Son histoire montre comment la participation des victimes à la justice transitionnelle en Colombie, même dans les cas où la vérité issue des enquêtes est partielle et dans le cadre d’un système dont la logique est de mettre au jour des schémas de macro-criminalité plutôt que de traiter les cas individuellement, a eu des effets intangibles, comme les aider à continuer à faire le deuil et à surmonter leurs douleurs intimes.

Un timing délicat

Au début, Abby se senti mise au défi par cette invitation. « Le moment était mal choisi », écrit-elle. « Assise sur le canapé de mon petit appartement loué [à Oakland, où elle était venue commémorer le 20e anniversaire de la mort de Terry], je me demandais : de qui se moquent-ils ? Les FARC ont assassiné nos amis et détruit nos familles. Le gouvernement colombien a attendu vingt ans, et maintenant il nous demande de poser nos questions ? »

Au bout d’un moment, elle relit la lettre. Un paragraphe retient particulièrement son attention. « Vous pouvez nous envoyer les questions que vous vous posez sur votre cas – la vérité exige cela – afin que nous puissions interroger les anciens combattants à ce sujet, dans le cadre des dépositions volontaires », lui a écrit Ana María Mondragón.

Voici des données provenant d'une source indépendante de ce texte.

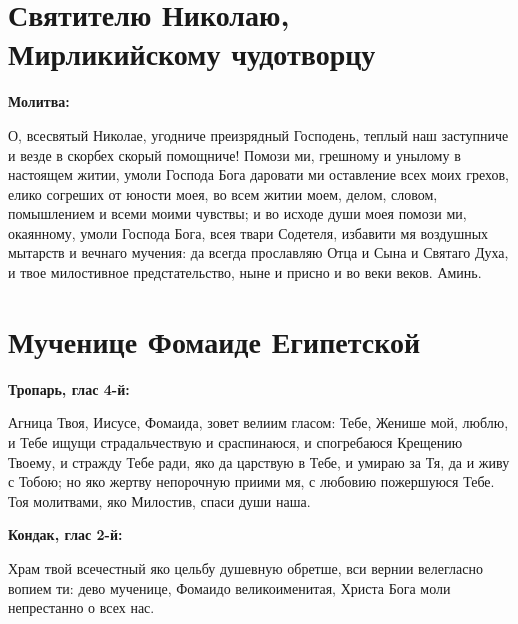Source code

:  



\section{Святителю Николаю, Мирликийскому чудотворцу}
 
\bfseries Молитва:\normalfont{}


О, всесвятый Николае, угодниче преизрядный Господень, теплый наш заступниче и везде в скорбех скорый помощниче! Помози ми, грешному и унылому в настоящем житии, умоли Господа Бога даровати ми оставление всех моих грехов, елико согреших от юности моея, во всем житии моем, делом, словом, помышлением и всеми моими чувствы; и во исходе души моея помози ми, окаянному, умоли Господа Бога, всея твари Содетеля, избавити мя воздушных мытарств и вечнаго мучения: да всегда прославляю Отца и Сына и Святаго Духа, и твое милостивное предстательство, ныне и присно и во веки веков. Аминь. 

 



\bigskip\bigskip\mychapterending


 

\section{Мученице Фомаиде Египетской}
 
\bfseries Тропарь, глас 4-й:\normalfont{}

 Агница Твоя, Иисусе, Фомаида, зовет велиим гласом: Тебе, Женише мой, люблю, и Тебе ищущи страдальчествую и сраспинаюся, и спогребаюся Крещению Твоему, и стражду Тебе ради, яко да царствую в Тебе, и умираю за Тя, да и живу с Тобою; но яко жертву непорочную приими мя, с любовию пожершуюся Тебе. Тоя молитвами, яко Милостив, спаси души наша.





\bfseries Кондак, глас 2-й:\normalfont{}

 Храм твой всечестный яко цельбу душевную обретше, вси вернии велегласно вопием ти: дево мученице, Фомаидо великоименитая, Христа Бога моли непрестанно о всех нас.





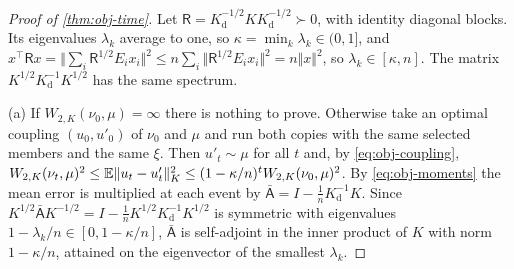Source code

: \begin{proof}[Proof of \cref{thm:obj-time}]
Let $\mathsf R=K_{\mathrm d}^{-1/2}KK_{\mathrm d}^{-1/2}\succ0$, with identity diagonal blocks. Its eigenvalues $\lambda_k$ average to one, so $\kappa=\min_k\lambda_k\in(0,1]$, and $x^\top\mathsf Rx=\Vert\sum_i\mathsf R^{1/2}E_ix_i\Vert^2\le n\sum_i\Vert\mathsf R^{1/2}E_ix_i\Vert^2=n\Vert x\Vert^2$, so $\lambda_k\in[\kappa,n]$. The matrix $K^{1/2}K_{\mathrm d}^{-1}K^{1/2}$ has the same spectrum.

(a) If $W_{2,K}(\nu_0,\mu)=\infty$ there is nothing to prove. Otherwise take an optimal coupling $(u_0,u'_0)$ of $\nu_0$ and $\mu$ and run both copies with the same selected members and the same $\xi$. Then $u'_t\sim\mu$ for all $t$ and, by \eqref{eq:obj-coupling}, $W_{2,K}(\nu_t,\mu)^2\le\E\Vert u_t-u'_t\Vert_K^2\le(1-\kappa/n)^tW_{2,K}(\nu_0,\mu)^2$. By \eqref{eq:obj-moments} the mean error is multiplied at each event by $\bar{\mathsf A}=I-\frac1nK_{\mathrm d}^{-1}K$. Since $K^{1/2}\bar{\mathsf A}K^{-1/2}=I-\frac1nK^{1/2}K_{\mathrm d}^{-1}K^{1/2}$ is symmetric with eigenvalues $1-\lambda_k/n\in[0,1-\kappa/n]$, $\bar{\mathsf A}$ is self-adjoint in the inner product of $K$ with norm $1-\kappa/n$, attained on the eigenvector of the smallest $\lambda_k$.


\end{proof}
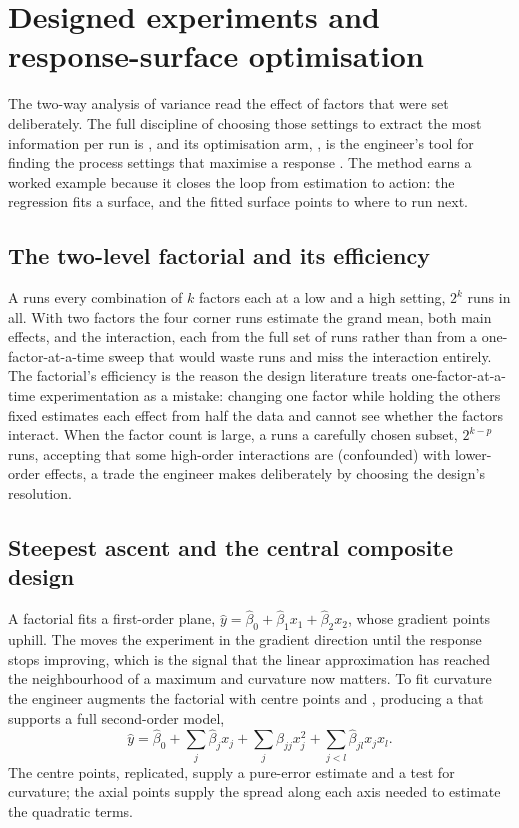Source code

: \section{Designed experiments and response-surface optimisation}

The two-way analysis of variance read the effect of factors that were
set deliberately. The full discipline of choosing those settings to
extract the most information per run is , and its optimisation arm, , is the engineer's tool for finding the process settings
that maximise a response \cite[ch.~11]{text:montgomery-doe-2019}. The
method earns a worked example because it closes the loop from
estimation to action: the regression fits a surface, and the fitted
surface points to where to run next.

\subsection{The two-level factorial and its efficiency}

A  runs every combination of $k$
factors each at a low and a high setting, $2^{k}$ runs in all. With
two factors the four corner runs estimate the grand mean, both main
effects, and the interaction, each from the full set of runs rather
than from a one-factor-at-a-time sweep that would waste runs and miss
the interaction entirely. The factorial's efficiency is the reason the
design literature treats one-factor-at-a-time experimentation as a
mistake: changing one factor while holding the others fixed estimates
each effect from half the data and cannot see whether the factors
interact. When the factor count is large, a  runs a carefully chosen subset, $2^{k-p}$ runs, accepting
that some high-order interactions are  (confounded)
with lower-order effects, a trade the engineer makes deliberately by
choosing the design's resolution.

\subsection{Steepest ascent and the central composite design}

A factorial fits a first-order plane, $\hat{y} = \hat{\beta}_{0} +
\hat{\beta}_{1}x_{1} + \hat{\beta}_{2}x_{2}$, whose gradient points
uphill. The  moves the experiment
in the gradient direction until the response stops improving, which is
the signal that the linear approximation has reached the neighbourhood
of a maximum and curvature now matters. To fit curvature the engineer
augments the factorial with centre points and ,
producing a  that supports a full
second-order model,
\[
\hat{y} = \hat{\beta}_{0} + \sum_{j}\hat{\beta}_{j}x_{j}
+ \sum_{j}\hat{\beta}_{jj}x_{j}^{2}
+ \sum_{j<l}\hat{\beta}_{jl}x_{j}x_{l}.
\]
The centre points, replicated, supply a pure-error estimate and a
test for curvature; the axial points supply the spread along each axis
needed to estimate the quadratic terms.

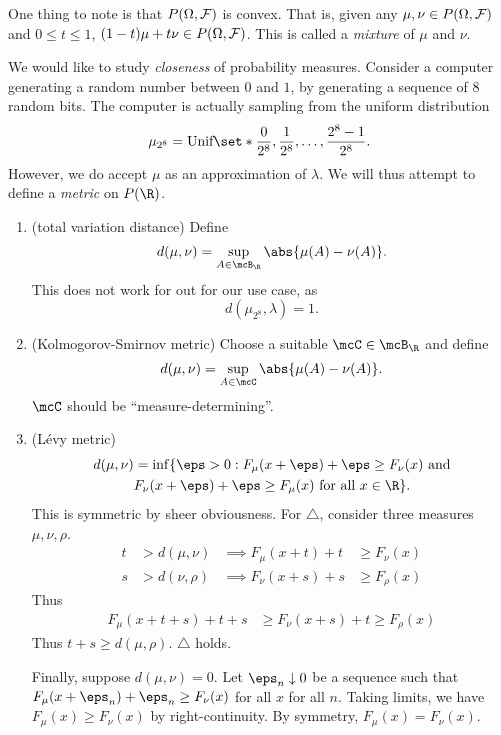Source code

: One thing to note is that $P(\Omega, \mathcal F)$ is convex.
That is, given any $\mu, \nu \in P(\Omega, \mathcal F)$ and $0 \le t \le 1$,
$(1 - t)\mu + t\nu \in P(\Omega, \mathcal F)$.
This is called a \emph{mixture} of $\mu$ and $\nu$.

We would like to study \emph{closeness} of probability measures.
Consider a computer generating a random number between $0$ and $1$,
by generating a sequence of $8$ random bits.
The computer is actually sampling from the uniform distribution \[
    \mu_{2^8} = \text{Unif} \set*{\frac{0}{2^8}, \frac{1}{2^8}, \dots,
                            \frac{2^8 - 1}{2^8}}.
\] However, we do accept $\mu$ as an approximation of $\lambda$.
We will thus attempt to define a \emph{metric} on $P(\R)$.

\begin{enumerate}[label=Attempt \arabic*.]
    \item (total variation distance) Define \[
        d(\mu, \nu) = \sup_{A \in \mcB_\R} \abs{\mu(A) - \nu(A)}.
    \] This does not work for out for our use case, as \[
        d(\mu_{2^8}, \lambda) = 1.
    \]
    \item (Kolmogorov-Smirnov metric) Choose a suitable $\mcC \in \mcB_\R$
    and define \[
        d(\mu, \nu) = \sup_{A \in \mcC} \abs{\mu(A) - \nu(A)}.
    \] $\mcC$ should be ``measure-determining''.
    \item (L\'evy metric)  \begin{multline*}
        d(\mu, \nu) = \inf\{\eps > 0 : F_\mu(x + \eps) + \eps \ge F_\nu(x)
            \text{ and} \\
        F_\nu(x + \eps) + \eps \ge F_\mu(x)
                            \text{ for all } x \in \R\}.
    \end{multline*}
    This is symmetric by sheer obviousness.
    For $\triangle$, consider three measures $\mu, \nu, \rho$.
    \begin{align*}
        t &> d(\mu, \nu) &\implies F_\mu(x + t) + t &\ge F_\nu(x) \\
        s &> d(\nu, \rho) &\implies F_\nu(x + s) + s &\ge F_\rho(x)
    \end{align*} Thus \begin{align*}
        F_\mu(x + t + s) + t + s &\ge F_\nu(x + s) + t \ge F_\rho(x)
    \end{align*}
    Thus $t + s \ge d(\mu, \rho)$.
    $\triangle$ holds.

    Finally, suppose $d(\mu, \nu) = 0$.
    Let $\eps_n \downarrow 0$ be a sequence such that
    $F_\mu(x + \eps_n) + \eps_n \ge F_\nu(x)$ for all $x$ for all $n$.
    Taking limits, we have $F_\mu(x) \ge F_\nu(x)$ by right-continuity.
    By symmetry, $F_\mu(x) = F_\nu(x)$.
\end{enumerate}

Le fait qu’Abby demande alors conseil à Astrid Puentes, rapporteur spécial des Nations unies pour l’environnement et qui avait été, par coïncidence, l’ancienne supérieure de Mondragón au sein de l’ONG de défense de l’environnement AIDA, où toutes deux avaient travaillé sur le dossier des U’wa devant le système interaméricain des droits de l’homme, a peut-être aussi aidé.

Dans sa lettre, Mondragón explique qu’Abby peut participer de deux manières : elle peut envoyer un rapport relatant son expérience « avec ses propres mots », ainsi que tout document susceptible de leur être utile dans l’enquête ; et elle peut demander à être reconnue comme victime des FARC dans le cadre du « dossier 01 ». Elle explique également les particularités du modèle colombien : si les personnes considérées comme les principaux responsables de la politique criminelle des enlèvements reconnaissent leur responsabilité et disent la vérité, elles bénéficieront d’une peine plus clémente de 5 à 8 ans, dans un cadre non carcéral. Si elles ne le font pas, leur dossier fera l’objet d’une procédure contradictoire dans laquelle, si elles sont reconnues coupables, elles encourent jusqu’à 20 ans de prison.

Abby Reyes, une proche de victime d'enlèvement par les FARC, en Colombie, témoigne devant la Juridiction spéciale pour la paix (JEP). Photo : portrait d'Abby Reyes en 2024.
Abby Reyes vit aux États-Unis, d’où elle a participé en tant que victime accréditée à la procédure menée par la Juridiction spéciale pour la paix (JEP) en Colombie, deux décennies après que son petit ami ait été kidnappé et assassiné par la guérilla des FARC dans le nord-est du pays en 1999. Photo : © JEP

« Nous n’avons que des lettres d’amour »

Une semaine plus tard, Abby répond. « Je souhaite participer aux deux procédures que vous décrivez », écrit-elle, ajoutant que la mère de Terry est également d’accord et demande à être représentée par elle devant la JEP.

Des problèmes pratiques se posent rapidement. Pour être reconnue comme victime, il faut prouver le lien familial. Julie peut fournir l’acte de naissance de son fils, mais dans son cas, Abby explique à la juge assistante : « Nous avions 24 ans et n’étions pas mariés, quelle preuve puis-je fournir ? » demande-t-elle. « Nous n’avons que des lettres d’amour. » Mondragón la rassure : les lettres suffiront. Elles prouveront ce que la loi colombienne appelle « un intérêt direct et légitime à être reconnu comme victime ». Julie doit ouvrir les boîtes contenant les souvenirs de Terry qu’elle a conservés intacts. De son côté, elle doit réouvrir un petit sac en laine dans lequel elle a déposé des lettres d’amour qu’elle n’a pas touchées depuis deux décennies.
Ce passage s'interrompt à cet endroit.